庄子“逍遥游”最高境界是一种对物的审美观照。老庄哲学围绕着“道”字展开即“道生一,一生二,二生三,三生万物”(《道德经》第一章),从道到万物产生是一种自上而下的顺序,万物的生灭顺其自然,由生到死,又回归于道,道又周而复始,化生万物。所以对于整个宇宙和世间万物与天和一,有其生存的自然法则,从审美角度看,是“道法自然”,并以“道”观照,它所生之物皆独具一格,朱熹则把“道”释为“理”,即法则和秩序,并用“理一万殊”来说明之间的关系。首先,道的法则是顺其自然,并不是强制或者压制万物,是一种天性,庄子的“游”,正是顺应天性的表现,将生命融于天地之间,它与人间大部分统治者的“剥削主潜规则”或者人们“追名逐利”等不同,庄子的则是“不治而治”,“顺心自然”,“逍遥游”的精神性态度则要求统治者以“无为”处之,世间小大之物以“心斋”待之。其次“游”是大化的心境,它是“美”,是一种慈且善的力量,大化之物“游心于物之初”[5]所以它能以“德”对待世间万物,世间万物才得以和谐,当统治者违背其意时,它悲悯众生,另择德者维护世人。这是“道”的慈之美,尧的对许由的请致天下,从许由回复中,我们可以知道,尧的天下已治,正是由于尧的“民心之慈”,这是大德之美在治理上“小美”的体现。“行比一乡,德合一君”是其对大化之德追求的映照,但需要“举世而誉之而不加劝,举世非之而不加沮”,抛开名利的得失。其三,自由之美。大化之物“游于天地之间”,对待物我的心境具有“乘天地之正,御六气之辨”的洒脱,其本质上是心灵回到自然本性当中,与天齐,与物为一。

参考文献:

[1]陈鼓应. 《庄子》内篇的心学(上)—开放的心灵与审美的心境[J].哲学研究:2009(2):25-35.

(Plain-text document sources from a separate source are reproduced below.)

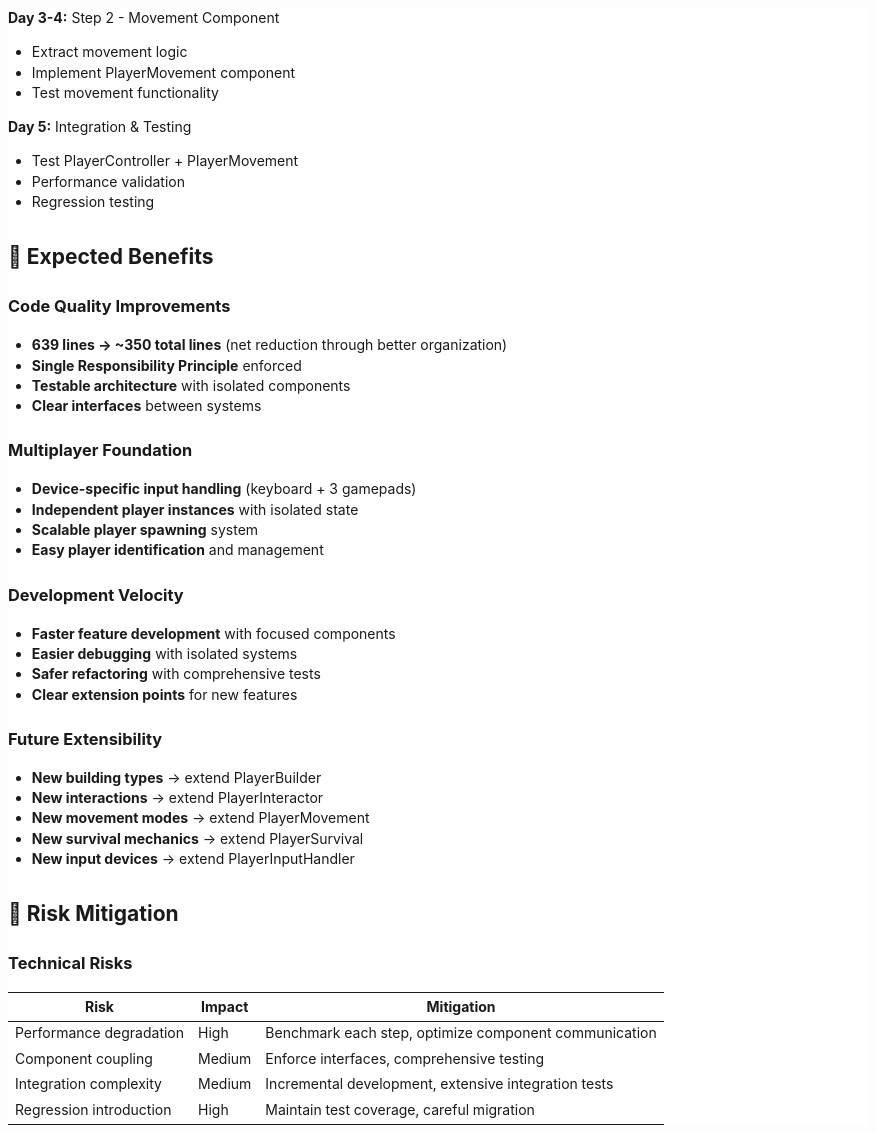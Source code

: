 **Day 3-4:** Step 2 - Movement Component  
- Extract movement logic
- Implement PlayerMovement component
- Test movement functionality

**Day 5:** Integration & Testing
- Test PlayerController + PlayerMovement
- Performance validation
- Regression testing

## 🎯 Expected Benefits

### **Code Quality Improvements**
- **639 lines → ~350 total lines** (net reduction through better organization)
- **Single Responsibility Principle** enforced
- **Testable architecture** with isolated components
- **Clear interfaces** between systems

### **Multiplayer Foundation**
- **Device-specific input handling** (keyboard + 3 gamepads)
- **Independent player instances** with isolated state
- **Scalable player spawning** system
- **Easy player identification** and management

### **Development Velocity**
- **Faster feature development** with focused components
- **Easier debugging** with isolated systems
- **Safer refactoring** with comprehensive tests
- **Clear extension points** for new features

### **Future Extensibility**
- **New building types** → extend PlayerBuilder
- **New interactions** → extend PlayerInteractor
- **New movement modes** → extend PlayerMovement  
- **New survival mechanics** → extend PlayerSurvival
- **New input devices** → extend PlayerInputHandler

## 🚨 Risk Mitigation

### **Technical Risks**
| Risk | Impact | Mitigation |
|------|--------|------------|
| Performance degradation | High | Benchmark each step, optimize component communication |
| Component coupling | Medium | Enforce interfaces, comprehensive testing |
| Integration complexity | Medium | Incremental development, extensive integration tests |
| Regression introduction | High | Maintain test coverage, careful migration |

[2]郭象,成玄英.庄子注疏[M].中华书局:1986:2-4.

[3]陆建华.道身于肉身:论老子的身体哲学[J].武汉科技大学学报:社会科学版,2020(3):277-280.

[4]郭象,成玄英.庄子注疏[M].中华书局:1986:38-39.

[5]王红蕾.逍遥与人生体悟—庄子直觉思维论[J].辽宁大学学报:哲学社会科学版,1998(1):3-5.